A study on rigid foam/evacuated powder composite panels for thermal insulation

Abstract

The present study investigates the feasibility of a composite panel: a series of individually evacuated panels incapsulated in a rigid closed cell foam matrix. The panels were encapsulated in a thin glass sheet barrier to preserve the vacuum. Glass has been chosen as the barrier material because it has a relatively low thermal conductivity and it is effectively impermeable to all gases. Low cost perlite powder has also been used, because its thermal conductivity is very similar to the thermal conductivity of other finer and more expensive powders, such as silica provided that low pressures are maintained within the panel by using a glass gas permeation barrier.

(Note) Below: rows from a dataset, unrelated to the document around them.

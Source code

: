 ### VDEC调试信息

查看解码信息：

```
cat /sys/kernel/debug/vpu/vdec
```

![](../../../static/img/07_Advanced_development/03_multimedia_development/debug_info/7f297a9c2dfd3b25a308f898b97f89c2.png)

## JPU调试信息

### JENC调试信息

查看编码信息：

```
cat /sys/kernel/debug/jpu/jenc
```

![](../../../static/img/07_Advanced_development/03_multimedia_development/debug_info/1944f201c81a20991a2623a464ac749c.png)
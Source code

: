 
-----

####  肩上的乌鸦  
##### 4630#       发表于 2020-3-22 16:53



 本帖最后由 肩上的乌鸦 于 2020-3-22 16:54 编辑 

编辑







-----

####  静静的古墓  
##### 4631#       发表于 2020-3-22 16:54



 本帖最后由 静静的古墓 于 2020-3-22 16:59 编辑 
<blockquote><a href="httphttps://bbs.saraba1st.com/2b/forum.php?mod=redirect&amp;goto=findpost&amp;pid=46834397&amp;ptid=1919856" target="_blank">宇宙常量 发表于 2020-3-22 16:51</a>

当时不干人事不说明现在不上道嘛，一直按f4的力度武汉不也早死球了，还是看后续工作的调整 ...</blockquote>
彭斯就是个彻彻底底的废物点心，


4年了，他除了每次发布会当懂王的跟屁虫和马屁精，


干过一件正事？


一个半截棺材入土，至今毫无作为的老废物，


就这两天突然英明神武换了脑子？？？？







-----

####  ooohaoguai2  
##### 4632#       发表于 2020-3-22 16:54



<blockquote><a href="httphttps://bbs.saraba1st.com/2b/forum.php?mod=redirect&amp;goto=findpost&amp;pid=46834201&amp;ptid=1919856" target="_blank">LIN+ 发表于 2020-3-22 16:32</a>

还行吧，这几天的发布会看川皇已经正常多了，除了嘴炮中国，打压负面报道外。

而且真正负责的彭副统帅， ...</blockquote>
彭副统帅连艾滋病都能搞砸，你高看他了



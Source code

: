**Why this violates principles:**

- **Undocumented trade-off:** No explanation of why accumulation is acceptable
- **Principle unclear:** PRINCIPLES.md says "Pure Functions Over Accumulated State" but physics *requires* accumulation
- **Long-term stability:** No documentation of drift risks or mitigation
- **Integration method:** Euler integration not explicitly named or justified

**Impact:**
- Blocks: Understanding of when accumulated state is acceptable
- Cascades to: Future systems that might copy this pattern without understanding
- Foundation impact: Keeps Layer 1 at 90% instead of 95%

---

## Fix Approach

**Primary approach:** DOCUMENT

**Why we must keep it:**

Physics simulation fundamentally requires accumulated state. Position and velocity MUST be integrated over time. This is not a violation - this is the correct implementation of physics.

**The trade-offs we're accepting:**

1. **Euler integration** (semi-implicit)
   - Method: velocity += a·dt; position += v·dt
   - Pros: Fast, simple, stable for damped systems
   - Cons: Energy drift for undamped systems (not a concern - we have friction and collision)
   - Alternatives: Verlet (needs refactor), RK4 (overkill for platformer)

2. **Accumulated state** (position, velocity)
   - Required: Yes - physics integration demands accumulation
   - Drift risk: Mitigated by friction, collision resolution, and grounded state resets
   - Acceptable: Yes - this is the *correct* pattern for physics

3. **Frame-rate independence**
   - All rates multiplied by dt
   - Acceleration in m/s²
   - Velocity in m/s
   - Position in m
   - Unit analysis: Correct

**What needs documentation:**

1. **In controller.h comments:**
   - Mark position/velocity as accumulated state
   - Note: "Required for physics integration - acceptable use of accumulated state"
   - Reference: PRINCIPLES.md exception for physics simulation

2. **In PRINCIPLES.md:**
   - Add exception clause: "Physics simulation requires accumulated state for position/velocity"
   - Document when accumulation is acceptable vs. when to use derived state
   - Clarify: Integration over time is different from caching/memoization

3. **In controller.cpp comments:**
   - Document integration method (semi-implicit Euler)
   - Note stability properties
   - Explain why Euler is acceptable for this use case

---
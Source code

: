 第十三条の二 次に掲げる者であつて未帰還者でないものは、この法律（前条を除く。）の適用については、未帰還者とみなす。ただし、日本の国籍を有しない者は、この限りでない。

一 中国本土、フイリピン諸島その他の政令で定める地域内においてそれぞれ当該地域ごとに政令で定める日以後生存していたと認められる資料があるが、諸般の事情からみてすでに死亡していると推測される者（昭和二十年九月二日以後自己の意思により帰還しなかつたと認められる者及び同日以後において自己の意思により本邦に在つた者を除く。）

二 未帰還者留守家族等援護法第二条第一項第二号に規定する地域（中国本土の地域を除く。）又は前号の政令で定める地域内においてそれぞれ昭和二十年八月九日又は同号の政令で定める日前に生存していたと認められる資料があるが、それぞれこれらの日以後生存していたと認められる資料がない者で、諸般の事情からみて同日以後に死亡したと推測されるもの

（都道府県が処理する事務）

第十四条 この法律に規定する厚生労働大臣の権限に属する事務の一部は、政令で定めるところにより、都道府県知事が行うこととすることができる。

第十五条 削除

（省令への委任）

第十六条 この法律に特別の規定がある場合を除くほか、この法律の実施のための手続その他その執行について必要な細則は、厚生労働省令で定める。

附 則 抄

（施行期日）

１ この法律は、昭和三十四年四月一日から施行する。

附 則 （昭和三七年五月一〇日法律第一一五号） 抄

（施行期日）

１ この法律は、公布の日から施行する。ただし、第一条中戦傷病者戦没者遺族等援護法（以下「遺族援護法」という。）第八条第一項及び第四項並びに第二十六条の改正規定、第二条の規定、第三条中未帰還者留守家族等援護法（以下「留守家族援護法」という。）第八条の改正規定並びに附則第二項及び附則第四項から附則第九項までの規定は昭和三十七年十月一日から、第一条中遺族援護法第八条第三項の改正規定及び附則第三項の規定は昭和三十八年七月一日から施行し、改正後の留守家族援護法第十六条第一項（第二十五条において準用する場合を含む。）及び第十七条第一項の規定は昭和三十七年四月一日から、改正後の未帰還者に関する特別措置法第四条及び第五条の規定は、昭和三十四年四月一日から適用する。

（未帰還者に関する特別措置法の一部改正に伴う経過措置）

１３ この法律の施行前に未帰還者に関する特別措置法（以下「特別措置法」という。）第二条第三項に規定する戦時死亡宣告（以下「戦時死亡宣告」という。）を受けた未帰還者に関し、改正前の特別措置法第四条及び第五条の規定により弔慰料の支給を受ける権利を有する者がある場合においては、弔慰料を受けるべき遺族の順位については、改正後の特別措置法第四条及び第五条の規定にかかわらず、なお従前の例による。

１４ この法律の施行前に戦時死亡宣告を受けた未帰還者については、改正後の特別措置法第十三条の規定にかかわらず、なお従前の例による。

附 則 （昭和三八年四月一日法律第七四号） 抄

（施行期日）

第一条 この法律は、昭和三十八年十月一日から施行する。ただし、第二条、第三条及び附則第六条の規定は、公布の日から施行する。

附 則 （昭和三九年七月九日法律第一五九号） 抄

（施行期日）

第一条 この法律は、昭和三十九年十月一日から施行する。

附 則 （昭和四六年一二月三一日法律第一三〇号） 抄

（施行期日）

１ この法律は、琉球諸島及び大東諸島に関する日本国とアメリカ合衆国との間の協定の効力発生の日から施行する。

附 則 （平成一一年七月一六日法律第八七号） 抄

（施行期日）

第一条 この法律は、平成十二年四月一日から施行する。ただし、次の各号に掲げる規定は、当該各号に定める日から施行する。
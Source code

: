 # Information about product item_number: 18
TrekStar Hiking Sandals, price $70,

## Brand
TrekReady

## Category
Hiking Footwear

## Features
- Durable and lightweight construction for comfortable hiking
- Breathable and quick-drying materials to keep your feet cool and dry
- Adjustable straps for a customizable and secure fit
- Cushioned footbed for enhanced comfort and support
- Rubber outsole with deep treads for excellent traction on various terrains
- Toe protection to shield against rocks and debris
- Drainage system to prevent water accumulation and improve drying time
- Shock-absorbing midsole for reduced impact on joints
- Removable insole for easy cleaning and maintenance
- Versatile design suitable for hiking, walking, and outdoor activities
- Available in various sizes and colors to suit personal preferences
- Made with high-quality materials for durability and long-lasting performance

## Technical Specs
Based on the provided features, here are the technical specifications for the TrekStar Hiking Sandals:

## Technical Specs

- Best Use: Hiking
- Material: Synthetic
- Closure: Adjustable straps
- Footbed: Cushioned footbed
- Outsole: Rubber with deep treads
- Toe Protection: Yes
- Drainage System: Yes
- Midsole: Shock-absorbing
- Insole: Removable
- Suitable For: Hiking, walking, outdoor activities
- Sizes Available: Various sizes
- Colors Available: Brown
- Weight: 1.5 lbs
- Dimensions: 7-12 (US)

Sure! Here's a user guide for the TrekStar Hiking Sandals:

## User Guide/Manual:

The individual plastic-enclosed evacuated powder panels encapsulated in a thin glass barrier, have been put together in a matrix structure so that even if one individual panel is punctured or damaged, the insulating performance of the entire matrix is not significantly affected. Individual powder panels were produced and tested in this study. The thermal conductivity of the individual panel was found to be 0.0062 W/m·K. The composite foam block with embedded vacuum panels achieved an overall thermal conductivity of 0.01656 W/m·K for a 4.2 cm thick composite block. The polyurethane foam used above foam block had a thermal conductivity of 0.024 W/m·K. Numerical analysis has indicated that by using low conductivity foam and more optimal vacuum panel geometries, much lower overall conductivities can be achieved.